Fig. 1. The Reckh gene drive.

a Swap strategy for Cas9/gRNA-mediated cassette exchange. Two plasmid-encoded gRNAs (top) guide cleavage in the genome of the white-eyed nRec mosquito line (kh^nRec–)⁸ (middle), leading to the excision of a fragment including the DsRed eye (3xP3) marker and the two antimalarial effectors m2A10 and m1C3¹¹. The HDR template plasmid (bottom) carries homology arms flanking either cut site, promoting the insertion of a GFP-marked donor template that carries a recoded portion of the kh gene followed by the 3′-end sequence of the An. gambiae kh gene including the 3′UTR (A.gam.3′) to minimize homology. b The insertion of this unit restores kh gene function while creating a sequence (kh^Rec+) that is uncleavable by the endogenous drive components. c The Reckh gene-drive includes an An. stephensi codon-optimized Cas9 driven by the germline-specific vasa promoter from An. stephensi and a gRNA (gRNA-kh2) directed to the fifth exon of the unmodified kh⁺ gene (top) regulated by the ubiquitous promoter of the An. stephensi U6A gene⁸. The cut in the kh gene of the Reckh mosquito germline can be repaired by drive integration via HDR (homology-directed repair) or by the less desirable EJ (end-joining) pathway (bottom).
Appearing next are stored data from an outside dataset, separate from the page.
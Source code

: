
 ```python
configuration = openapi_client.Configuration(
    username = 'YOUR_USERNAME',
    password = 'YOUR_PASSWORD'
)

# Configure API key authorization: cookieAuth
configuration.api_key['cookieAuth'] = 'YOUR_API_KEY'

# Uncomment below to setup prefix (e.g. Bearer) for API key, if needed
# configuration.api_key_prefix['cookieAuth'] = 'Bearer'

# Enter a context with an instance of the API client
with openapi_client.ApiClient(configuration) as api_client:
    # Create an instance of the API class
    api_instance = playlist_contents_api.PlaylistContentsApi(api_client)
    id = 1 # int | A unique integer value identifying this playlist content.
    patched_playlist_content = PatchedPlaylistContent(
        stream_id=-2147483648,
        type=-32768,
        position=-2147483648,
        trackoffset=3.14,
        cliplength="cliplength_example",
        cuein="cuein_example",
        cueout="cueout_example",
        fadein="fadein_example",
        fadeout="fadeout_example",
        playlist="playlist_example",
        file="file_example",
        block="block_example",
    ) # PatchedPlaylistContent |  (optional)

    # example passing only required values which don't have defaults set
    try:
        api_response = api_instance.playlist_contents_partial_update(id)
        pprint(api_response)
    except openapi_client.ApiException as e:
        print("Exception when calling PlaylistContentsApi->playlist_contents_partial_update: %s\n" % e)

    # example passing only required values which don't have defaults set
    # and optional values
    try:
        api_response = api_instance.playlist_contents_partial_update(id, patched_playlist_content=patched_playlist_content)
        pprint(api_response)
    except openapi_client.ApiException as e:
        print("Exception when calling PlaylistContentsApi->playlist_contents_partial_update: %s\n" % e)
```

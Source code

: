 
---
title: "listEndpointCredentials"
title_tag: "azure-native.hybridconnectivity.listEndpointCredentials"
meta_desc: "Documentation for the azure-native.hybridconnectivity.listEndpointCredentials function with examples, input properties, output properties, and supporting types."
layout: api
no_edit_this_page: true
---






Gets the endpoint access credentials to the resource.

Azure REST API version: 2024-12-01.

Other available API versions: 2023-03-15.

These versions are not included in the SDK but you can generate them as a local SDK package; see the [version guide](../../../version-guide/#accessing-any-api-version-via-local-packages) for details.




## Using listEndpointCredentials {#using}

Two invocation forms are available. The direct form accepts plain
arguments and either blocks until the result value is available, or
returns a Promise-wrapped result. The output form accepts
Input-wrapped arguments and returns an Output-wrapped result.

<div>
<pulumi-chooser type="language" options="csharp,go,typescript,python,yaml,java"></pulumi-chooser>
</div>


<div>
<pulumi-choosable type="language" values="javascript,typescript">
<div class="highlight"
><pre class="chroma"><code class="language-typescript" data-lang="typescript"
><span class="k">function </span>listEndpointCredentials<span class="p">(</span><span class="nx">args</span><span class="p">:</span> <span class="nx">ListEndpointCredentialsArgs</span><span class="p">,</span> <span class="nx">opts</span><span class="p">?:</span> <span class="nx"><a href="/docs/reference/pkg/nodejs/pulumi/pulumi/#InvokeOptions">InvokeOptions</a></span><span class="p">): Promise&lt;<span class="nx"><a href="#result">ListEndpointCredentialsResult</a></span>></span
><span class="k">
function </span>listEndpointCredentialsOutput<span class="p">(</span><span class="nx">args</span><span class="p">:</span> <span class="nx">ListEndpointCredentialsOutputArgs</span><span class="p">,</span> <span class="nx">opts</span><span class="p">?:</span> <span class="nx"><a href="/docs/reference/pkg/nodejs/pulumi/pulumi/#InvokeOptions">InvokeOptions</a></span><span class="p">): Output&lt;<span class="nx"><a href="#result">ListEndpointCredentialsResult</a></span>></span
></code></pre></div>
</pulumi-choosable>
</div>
HDR results in the integration of the drive cassette that maintains kh gene function at the integration site (kh^Rec+), while EJ usually causes the formation of loss-of-function alleles (kh⁻). When function is lost in both copies of the gene, individuals with white eyes are produced. kh, kynurenine hydroxylase gene; attP, φC31 recombination site; U6A, RNA polymerase-III promoter; gRNA, guide RNAs; Cas9, Cas9 open reading frame; vasa, vasa promoter; 3xP3, eye-marker promoter; GFP, green fluorescent protein; dominant marker gene. The horizontal dimension of the mosquito heads at the eyes in the images is ~1 mm.